Time to go their separate ways. 

He wrestled Preston to his feet followed by the partner. Preston took on the man’s weight until it was obvious the daze washing his head faded. Meanwhile, Jay gathered the weapons previously confiscated and strode to the door.

With as much commotion that he hurled them into the room, Jay kicked them out. His gaze was drawn to the crackles in the drywall opposite. “If I see you again, keep your fucking distance next time.” No negotiation. No mercy next time. Returning their firearms was a massive gesture of trust. Then he slammed the door on their faces before someone else happened onto the scene. It would be fitting for an innocent teenager to show up about then, questions rupturing tentatively sealed wounds.

When Jay returned, he planted himself in the middle of the room just to keep himself from throwing a fist into the wall. An old exercise, counting, was the fallback, but their soothing song was hollow. Shallow. How did Natalie’s dad possibly rope FBI agents into this? How did they even know where to find her? Was she being tracked? Did she tell someone where she was going?  

Suspicion rallied. His heart pound a steady beat, but he stared at her unblinking anyway. Did she tell someone? What did you do?

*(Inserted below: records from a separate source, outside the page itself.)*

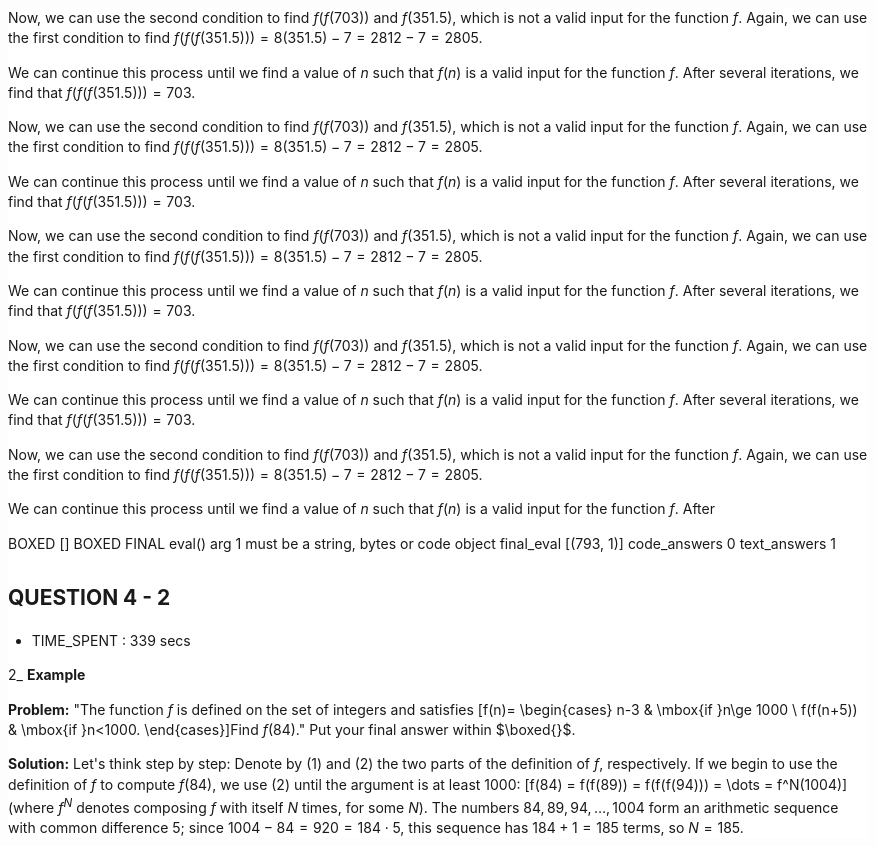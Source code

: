 Now, we can use the second condition to find $f(f(703))$ and $f(351.5)$, which is not a valid input for the function $f$. Again, we can use the first condition to find $f(f(f(351.5))) = 8(351.5) - 7 = 2812 - 7 = 2805$.

We can continue this process until we find a value of $n$ such that $f(n)$ is a valid input for the function $f$. After several iterations, we find that $f(f(f(351.5))) = 703$. 

Now, we can use the second condition to find $f(f(703))$ and $f(351.5)$, which is not a valid input for the function $f$. Again, we can use the first condition to find $f(f(f(351.5))) = 8(351.5) - 7 = 2812 - 7 = 2805$.

We can continue this process until we find a value of $n$ such that $f(n)$ is a valid input for the function $f$. After several iterations, we find that $f(f(f(351.5))) = 703$. 

Now, we can use the second condition to find $f(f(703))$ and $f(351.5)$, which is not a valid input for the function $f$. Again, we can use the first condition to find $f(f(f(351.5))) = 8(351.5) - 7 = 2812 - 7 = 2805$.

We can continue this process until we find a value of $n$ such that $f(n)$ is a valid input for the function $f$. After several iterations, we find that $f(f(f(351.5))) = 703$. 

Now, we can use the second condition to find $f(f(703))$ and $f(351.5)$, which is not a valid input for the function $f$. Again, we can use the first condition to find $f(f(f(351.5))) = 8(351.5) - 7 = 2812 - 7 = 2805$.

We can continue this process until we find a value of $n$ such that $f(n)$ is a valid input for the function $f$. After several iterations, we find that $f(f(f(351.5))) = 703$. 

Now, we can use the second condition to find $f(f(703))$ and $f(351.5)$, which is not a valid input for the function $f$. Again, we can use the first condition to find $f(f(f(351.5))) = 8(351.5) - 7 = 2812 - 7 = 2805$.

We can continue this process until we find a value of $n$ such that $f(n)$ is a valid input for the function $f$. After

BOXED []
BOXED FINAL 
eval() arg 1 must be a string, bytes or code object final_eval
[(793, 1)]
code_answers 0 text_answers 1



## QUESTION 4 - 2 
- TIME_SPENT : 339 secs

2_
**Example**

**Problem:** 
"The function $f$ is defined on the set of integers and satisfies \[f(n)= \begin{cases}  n-3 & \mbox{if }n\ge 1000 \\  f(f(n+5)) & \mbox{if }n<1000. \end{cases}\]Find $f(84)$."
Put your final answer within $\boxed{}$.

**Solution:** 
Let's think step by step:
Denote by (1) and (2) the two parts of the definition of $f$, respectively. If we begin to use the definition of $f$ to compute $f(84)$, we use (2) until the argument is at least $1000$: \[f(84) = f(f(89)) = f(f(f(94))) = \dots = f^N(1004)\](where $f^N$ denotes composing $f$ with itself $N$ times, for some $N$). The numbers $84, 89, 94, \dots, 1004$ form an arithmetic sequence with common difference $5$; since $1004 - 84 = 920 = 184 \cdot 5$, this sequence has $184 + 1 = 185$ terms, so $N = 185$.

The counting didn’t help. He paced to the window. Stormclouds bloomed darker on the horizon. Nearer. Like the weather reacted to the storm within.

Prime numbers was slightly more distracting. He counted primes. Beautiful little digits. Uncanny, indecipherable, but remarkable.

When next he moved, it was to stalk to Natalie’s stuff. Privacy be damned. He had to know if she was being tracked and Natalie was too drunk to spill the innermost churnings of her head. Her dad's tech he slipped into a pocket before it was crushed beneath heavy boots. 

“Did they follow you?”
“How’d they find us?”
“Who else does your father know?”
"WHY did he do this?!" 


The questions rattled like accusations, even if he wasn’t entirely sure about deciphering the difference at the moment. He had to know. If not, the flutter of paranoia might resurrect from ancient places he barely conceived existed.

When all the momentum of this chaotic tornado suddenly came to a halt. He stood upright. Back turned to her. Fists balled so hard his fingers ached. Maybe punching the agent's face in had something to do with it. Paper crunched. Breath caught in his chest.  When he saw his own name, he swallowed, eyes wide with fear, and it was all over. Not so much that she knew what she knew. But about something gripped the core of his soul, twisted, yanked, and tried to dislocate it from his body. No. no. no. no.. Papers devoured. Black scoured. 

He dropped it at her feet, but when he looked at her, it was with the silent turmoil of a broken trust screaming for explanation. If she was even still conscious.

She needed sleep. He had to get out of there.

Best to give them both what they needed. Else he was set up to do something he'd regret later.